Maratona dles Dolomites | July 1st | Corvara, Italy

One of the most beautiful places to ride a bike in the world, the Dolomites looks like the Sound of Music mixed with a Geography teacher’s dream boasting interesting rock formations in every direction. The riding is spectacular with long climbs in every direction. This sportive has been going for over 30 years and sells out immediately. The route starts over the Sella Ronda, often called the best 55km ride in the world. After the 4 climbs on this loop, it is on to the longer, tougher climbs including the mighty Passo Giau. A must ride sportive!

 

>> Check out our 8 reasons to give cycling in the Italian Alps & Dolomites a go <<

 

La Marmotte | July 8th | Alpe d’Huez, France

The original mountain sportive and still the toughest mass participation one day cycling event in Europe. The route takes in 4 of the most famous climbs of the Tour de France across some beautiful scenery. The first climb close to the start is the Col du Glandon, a long, uneven beast which would be the highlight of any other sportive. From there, riders head along the valley to the Telegraph which acts as the traditional warm up for the Col du Galibier, one of the world’s great climbs. If that isn’t enough, off the top of the Galibier is a thrilling descent all the way from the 2,645m summit to Le Bourg d’Oisans almost 2,000m & 50km downhill. Just for fun, the finish is the 21 hairpins of Alpe d’Huez. Tough when fresh, after 160km of Alpine riding and in the middle of the French summer, very painful.

 

Best Pro Cycling Race / Sportive Weekend

A packed cycling weekend of riding a top sportive on the Saturday followed by watching the pros on a one day classic on the Sunday. What’s better than that? In the past few years, most of the One Day Classics have launched their own sportives which give us lucky riders the opportunity to ride the course the day before the pros – with all the barriers and finish lines set up. It’s like playing at Wembley the day before the cup final. The majority of these races are in spring but don’t forget Lombardia at the end of the season, a perfect way to finish your year of riding.

 

Gent Wevelgem | March 24th | Wevelgem, Belgium

The start of Flanders classics week, Gent Wevelgem is the sportive riders sportive and a chance to ride a smaller event with a largely local peloton. There are a few climbs along the route but the main feature is fighting the headwinds over the plains of Western Flanders. The key is to get into groups and keep out of the winds, dropping off the back is a slow painful experience and fighting the winds on your own is not a fun experience. Most riders and pro teams stay in nearby Kortrijk so your chance of seeing Sagan, Van Avermaet and the other one day classic riders is high.

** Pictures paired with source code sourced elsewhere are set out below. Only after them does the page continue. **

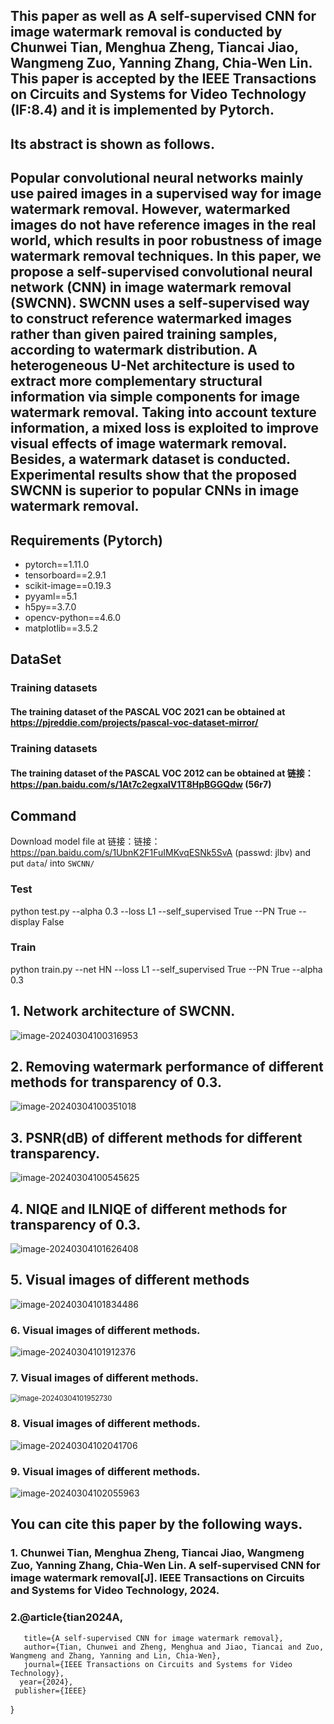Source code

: ## This paper as well as  A self-supervised CNN for image watermark removal is conducted by Chunwei Tian, Menghua Zheng, Tiancai Jiao, Wangmeng Zuo, Yanning Zhang, Chia-Wen Lin. This  paper is accepted by the IEEE Transactions on Circuits and Systems for Video Technology (IF:8.4) and it is implemented by Pytorch. 

## Its abstract is shown as follows.

## Popular convolutional neural networks mainly use paired images in a supervised way for image watermark removal. However, watermarked images do not have reference images in the real world, which results in poor robustness of image watermark removal techniques. In this paper, we propose a self-supervised convolutional neural network (CNN) in image watermark removal (SWCNN). SWCNN uses a self-supervised way to construct reference watermarked images rather than given paired training samples, according to watermark distribution. A heterogeneous U-Net architecture is used to extract more complementary structural information via simple components for image watermark removal. Taking into account texture information, a mixed loss is exploited to improve visual effects of image watermark removal. Besides, a watermark dataset is conducted. Experimental results show that the proposed SWCNN is superior to popular CNNs in image watermark removal.

## Requirements (Pytorch)

* pytorch==1.11.0
* tensorboard==2.9.1
* scikit-image==0.19.3
* pyyaml==5.1
* h5py==3.7.0
* opencv-python==4.6.0
* matplotlib==3.5.2

## DataSet

### Training datasets

#### The training dataset of the PASCAL VOC 2021 can be obtained at https://pjreddie.com/projects/pascal-voc-dataset-mirror/

### Training datasets

#### The training dataset of the PASCAL VOC 2012 can be obtained at 链接：https://pan.baidu.com/s/1At7c2egxalV1T8HpBGGQdw (56r7)

## Command

Download model file at 链接：链接：https://pan.baidu.com/s/1UbnK2F1FuIMKvqESNk5SvA  (passwd: jlbv) and put `data`/  into `SWCNN/`

### Test

python test.py --alpha 0.3  --loss L1 --self_supervised True  --PN True  --display False

### Train

python train.py --net HN --loss L1 --self_supervised True --PN True --alpha 0.3

## 1. Network architecture of SWCNN.

![image-20240304100316953](assets/image-20240304100316953.png)

## 2. Removing watermark performance of different methods for transparency of 0.3. 

![image-20240304100351018](assets/image-20240304100351018.png)

## 3. PSNR(dB) of different methods for different transparency. 

![image-20240304100545625](assets/image-20240304100545625.png)

## 4. NIQE and ILNIQE of different methods for transparency of 0.3.

![image-20240304101626408](assets/image-20240304101626408.png)

## 5. Visual images of different methods

![image-20240304101834486](assets/image-20240304101834486.png)

### 6. Visual images of different methods.

![image-20240304101912376](assets/image-20240304101912376.png)

### 7. Visual images of different methods.

<img src="assets/image-20240304101952730.png" alt="image-20240304101952730" style="zoom:80%;" />

### 8. Visual images of different methods.

![image-20240304102041706](assets/image-20240304102041706.png)

### 9. Visual images of different methods.

![image-20240304102055963](assets/image-20240304102055963.png)

## You can cite this paper by the following ways.

### 1. Chunwei Tian, Menghua Zheng, Tiancai Jiao, Wangmeng Zuo, Yanning Zhang, Chia-Wen Lin. A self-supervised CNN for image watermark removal[J]. IEEE Transactions on Circuits and Systems for Video Technology, 2024.

### 2.@article{tian2024A,
       title={A self-supervised CNN for image watermark removal},
       author={Tian, Chunwei and Zheng, Menghua and Jiao, Tiancai and Zuo, Wangmeng and Zhang, Yanning and Lin, Chia-Wen},
       journal={IEEE Transactions on Circuits and Systems for Video Technology},
      year={2024},
     publisher={IEEE}
}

The sportive and pro race goes through a lot of WW1 battlefields and Ypres is a great place to watch the pro race. Catch the last post at the Menin Gate on your way home to complete a great weekend.

 

Paris Roubaix | April 7th | Roubaix, France

 

 

The big beast of the spring sportives. It’s an event that some love and go back for more every year and others hate and vow never to return. The most severe cobbled sections (signified by their 5* rating) are an assault on your bike. Make sure you bring your bike in for a service before you go and tell the mechanic to make it Roubaix ready – wide tyres and double handlebar tape is the norm.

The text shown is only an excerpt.